The state cannot absolve itself of this obligation on any pretext. This requires economic planning and a determined role of the state. If a state fails in fulfilling its duty it is likely to encounter a situation where the structure, authority (legitimate power), law and political order have fallen apart and must be reconstituted in some form, old or new. It is unfortunate but increasingly clear that the state of Pakistan is gradually failing to meet its obligations.

Many in Pakistan are said to be raising the question that when the state is unable to fulfil its five primary obligations (food, health, shelter, security and transport) then why should its citizens continue to finance the apparatus of the state by paying taxes? This resentment is quite discernable in Pakistan, a country which is not able to generate reasonable taxes by way of direct taxes.

Around seventy percent of taxes are collected by way of indirect taxes, which further aggravates the situation, so to speak. The very high incidence of indirect taxes and woefully low base of direct taxes constitute some empirical evidence of a failing state.

No state can remain isolated from its neighbours for a very long period of time.

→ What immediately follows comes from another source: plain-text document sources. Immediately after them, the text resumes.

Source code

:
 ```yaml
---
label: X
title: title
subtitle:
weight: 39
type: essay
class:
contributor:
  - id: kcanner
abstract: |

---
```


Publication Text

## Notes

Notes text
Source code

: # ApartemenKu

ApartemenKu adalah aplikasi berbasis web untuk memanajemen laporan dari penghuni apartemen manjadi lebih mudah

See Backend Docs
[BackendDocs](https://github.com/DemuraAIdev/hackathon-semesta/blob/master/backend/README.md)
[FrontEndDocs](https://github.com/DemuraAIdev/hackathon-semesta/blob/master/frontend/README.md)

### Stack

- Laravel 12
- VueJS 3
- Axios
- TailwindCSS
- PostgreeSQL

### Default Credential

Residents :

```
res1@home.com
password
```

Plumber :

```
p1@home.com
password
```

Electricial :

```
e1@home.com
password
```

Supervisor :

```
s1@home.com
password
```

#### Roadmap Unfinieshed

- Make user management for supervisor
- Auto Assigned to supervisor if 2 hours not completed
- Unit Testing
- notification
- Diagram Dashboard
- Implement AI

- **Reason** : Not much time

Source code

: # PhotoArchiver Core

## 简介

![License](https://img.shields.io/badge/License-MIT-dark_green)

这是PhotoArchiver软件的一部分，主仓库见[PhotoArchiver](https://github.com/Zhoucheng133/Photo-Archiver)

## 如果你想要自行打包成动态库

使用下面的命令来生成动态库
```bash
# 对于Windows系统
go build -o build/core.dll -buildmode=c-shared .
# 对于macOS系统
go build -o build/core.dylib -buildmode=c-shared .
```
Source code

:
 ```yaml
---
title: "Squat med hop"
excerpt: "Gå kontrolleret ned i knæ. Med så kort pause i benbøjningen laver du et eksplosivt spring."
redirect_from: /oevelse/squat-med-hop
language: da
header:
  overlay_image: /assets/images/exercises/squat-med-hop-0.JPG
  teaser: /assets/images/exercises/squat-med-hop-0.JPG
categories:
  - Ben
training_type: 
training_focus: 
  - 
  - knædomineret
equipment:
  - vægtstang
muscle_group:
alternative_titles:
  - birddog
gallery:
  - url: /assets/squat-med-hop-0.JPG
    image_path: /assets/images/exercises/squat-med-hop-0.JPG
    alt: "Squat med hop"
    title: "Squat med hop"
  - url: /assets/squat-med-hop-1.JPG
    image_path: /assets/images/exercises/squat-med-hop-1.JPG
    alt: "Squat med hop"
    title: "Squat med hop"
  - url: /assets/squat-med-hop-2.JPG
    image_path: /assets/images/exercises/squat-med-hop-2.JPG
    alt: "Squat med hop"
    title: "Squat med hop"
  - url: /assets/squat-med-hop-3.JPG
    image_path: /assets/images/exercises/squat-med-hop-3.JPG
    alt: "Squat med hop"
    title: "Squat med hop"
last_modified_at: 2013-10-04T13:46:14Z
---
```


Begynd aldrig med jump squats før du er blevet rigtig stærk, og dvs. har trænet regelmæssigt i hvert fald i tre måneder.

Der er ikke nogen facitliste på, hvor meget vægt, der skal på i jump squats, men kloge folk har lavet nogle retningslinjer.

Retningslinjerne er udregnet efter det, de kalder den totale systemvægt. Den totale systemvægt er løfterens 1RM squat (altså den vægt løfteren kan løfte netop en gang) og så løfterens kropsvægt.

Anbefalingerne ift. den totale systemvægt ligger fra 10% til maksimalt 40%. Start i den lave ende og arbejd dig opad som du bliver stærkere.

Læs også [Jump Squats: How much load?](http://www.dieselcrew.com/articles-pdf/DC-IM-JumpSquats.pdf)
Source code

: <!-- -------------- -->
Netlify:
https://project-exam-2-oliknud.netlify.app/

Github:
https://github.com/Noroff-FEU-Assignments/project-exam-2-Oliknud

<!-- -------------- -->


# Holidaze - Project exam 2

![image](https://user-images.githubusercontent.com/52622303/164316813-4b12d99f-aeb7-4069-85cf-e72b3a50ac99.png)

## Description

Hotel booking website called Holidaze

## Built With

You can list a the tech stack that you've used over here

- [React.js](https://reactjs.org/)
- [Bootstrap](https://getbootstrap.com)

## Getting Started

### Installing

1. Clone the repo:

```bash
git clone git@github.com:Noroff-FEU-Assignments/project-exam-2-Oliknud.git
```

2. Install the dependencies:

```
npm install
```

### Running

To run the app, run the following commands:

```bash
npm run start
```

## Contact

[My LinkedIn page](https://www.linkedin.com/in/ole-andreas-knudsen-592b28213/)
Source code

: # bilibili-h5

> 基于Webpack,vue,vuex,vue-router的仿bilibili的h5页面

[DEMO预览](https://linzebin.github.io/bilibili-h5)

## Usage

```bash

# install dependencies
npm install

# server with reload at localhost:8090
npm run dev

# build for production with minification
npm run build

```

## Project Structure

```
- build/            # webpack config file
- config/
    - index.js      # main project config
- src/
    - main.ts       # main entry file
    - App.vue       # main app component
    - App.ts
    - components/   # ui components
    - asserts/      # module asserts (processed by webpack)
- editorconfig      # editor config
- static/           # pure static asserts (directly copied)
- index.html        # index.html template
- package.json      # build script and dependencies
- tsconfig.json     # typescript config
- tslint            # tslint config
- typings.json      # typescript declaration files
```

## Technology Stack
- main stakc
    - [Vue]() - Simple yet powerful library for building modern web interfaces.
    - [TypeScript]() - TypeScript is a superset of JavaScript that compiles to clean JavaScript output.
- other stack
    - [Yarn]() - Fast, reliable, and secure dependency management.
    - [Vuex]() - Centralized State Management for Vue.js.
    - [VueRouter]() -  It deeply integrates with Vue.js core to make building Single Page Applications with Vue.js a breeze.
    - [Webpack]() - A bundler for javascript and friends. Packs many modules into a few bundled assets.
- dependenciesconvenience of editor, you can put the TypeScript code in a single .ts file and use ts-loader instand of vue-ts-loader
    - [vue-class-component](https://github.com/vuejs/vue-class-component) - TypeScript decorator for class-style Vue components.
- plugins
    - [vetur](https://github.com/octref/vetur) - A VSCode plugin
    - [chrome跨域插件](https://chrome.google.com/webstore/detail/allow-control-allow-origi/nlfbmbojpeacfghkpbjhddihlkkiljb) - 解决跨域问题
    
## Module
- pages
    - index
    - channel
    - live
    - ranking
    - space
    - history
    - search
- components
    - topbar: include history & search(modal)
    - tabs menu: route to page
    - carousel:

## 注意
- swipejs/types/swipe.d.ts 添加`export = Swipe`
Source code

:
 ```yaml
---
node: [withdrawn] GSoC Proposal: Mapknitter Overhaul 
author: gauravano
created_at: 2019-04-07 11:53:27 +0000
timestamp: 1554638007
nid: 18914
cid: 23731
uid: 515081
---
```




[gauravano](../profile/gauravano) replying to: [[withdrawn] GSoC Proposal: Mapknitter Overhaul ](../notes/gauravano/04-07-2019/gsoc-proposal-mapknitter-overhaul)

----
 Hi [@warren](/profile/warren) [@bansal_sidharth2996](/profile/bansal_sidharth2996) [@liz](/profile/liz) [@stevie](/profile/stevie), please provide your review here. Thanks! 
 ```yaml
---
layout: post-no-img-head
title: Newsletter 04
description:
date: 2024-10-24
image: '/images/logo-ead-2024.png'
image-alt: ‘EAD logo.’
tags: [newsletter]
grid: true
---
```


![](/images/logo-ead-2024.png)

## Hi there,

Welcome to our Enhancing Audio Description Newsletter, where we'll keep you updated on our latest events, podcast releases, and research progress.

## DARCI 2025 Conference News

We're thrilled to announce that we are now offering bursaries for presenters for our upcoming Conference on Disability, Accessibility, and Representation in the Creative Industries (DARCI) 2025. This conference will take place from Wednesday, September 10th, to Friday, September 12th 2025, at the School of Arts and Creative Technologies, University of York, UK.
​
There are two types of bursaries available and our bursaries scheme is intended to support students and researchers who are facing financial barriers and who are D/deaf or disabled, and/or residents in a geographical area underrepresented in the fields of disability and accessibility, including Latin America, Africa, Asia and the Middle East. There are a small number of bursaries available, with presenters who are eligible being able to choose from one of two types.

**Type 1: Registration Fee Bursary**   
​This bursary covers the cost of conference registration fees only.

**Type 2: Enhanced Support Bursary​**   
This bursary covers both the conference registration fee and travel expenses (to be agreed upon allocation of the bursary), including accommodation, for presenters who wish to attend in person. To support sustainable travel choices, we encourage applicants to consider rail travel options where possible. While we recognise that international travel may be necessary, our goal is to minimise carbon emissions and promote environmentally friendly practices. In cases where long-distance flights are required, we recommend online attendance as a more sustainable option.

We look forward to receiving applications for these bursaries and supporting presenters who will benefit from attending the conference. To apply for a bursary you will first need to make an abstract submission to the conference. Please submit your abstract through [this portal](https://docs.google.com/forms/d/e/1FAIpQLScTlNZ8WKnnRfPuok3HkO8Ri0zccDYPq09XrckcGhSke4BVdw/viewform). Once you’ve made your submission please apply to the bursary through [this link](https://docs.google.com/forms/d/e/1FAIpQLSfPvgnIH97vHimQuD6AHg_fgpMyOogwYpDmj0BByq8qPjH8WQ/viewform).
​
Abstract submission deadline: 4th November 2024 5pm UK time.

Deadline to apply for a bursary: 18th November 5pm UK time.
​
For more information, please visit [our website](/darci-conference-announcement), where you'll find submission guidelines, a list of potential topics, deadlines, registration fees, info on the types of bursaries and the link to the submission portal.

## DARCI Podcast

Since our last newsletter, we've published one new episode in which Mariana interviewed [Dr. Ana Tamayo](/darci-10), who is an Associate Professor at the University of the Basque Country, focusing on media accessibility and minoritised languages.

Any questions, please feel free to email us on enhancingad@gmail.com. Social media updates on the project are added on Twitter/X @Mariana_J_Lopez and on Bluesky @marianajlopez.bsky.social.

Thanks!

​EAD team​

Furthermore, no state can live on foreign aid and borrowing forever. But Pakistan is one such state that has extremely strained relations with at least one of its major four neighbours, India, and is dependent on foreign lending since its inception.

Moreover, it relations with neighbours Iran and Afghanistan are still far from satisfactory. In other words, we are not comfortable from all three sides of our borders. It is for this reason we have been spending around four percent of our Gross Domestic Product on defence alone. This is not sustainable for an economically feeble country like Pakistan.

Pakistan with a constant high expenditure on defence and a limited tax base has been resorting to domestic and foreign borrowings indiscriminately for the last seventy five years.

Now in 2023 the country has reached a stage where both domestic and foreign debts are no longer serviceable. There may be further borrowing to help avert a sovereign default. However, that action will further aggravate the already precarious situation.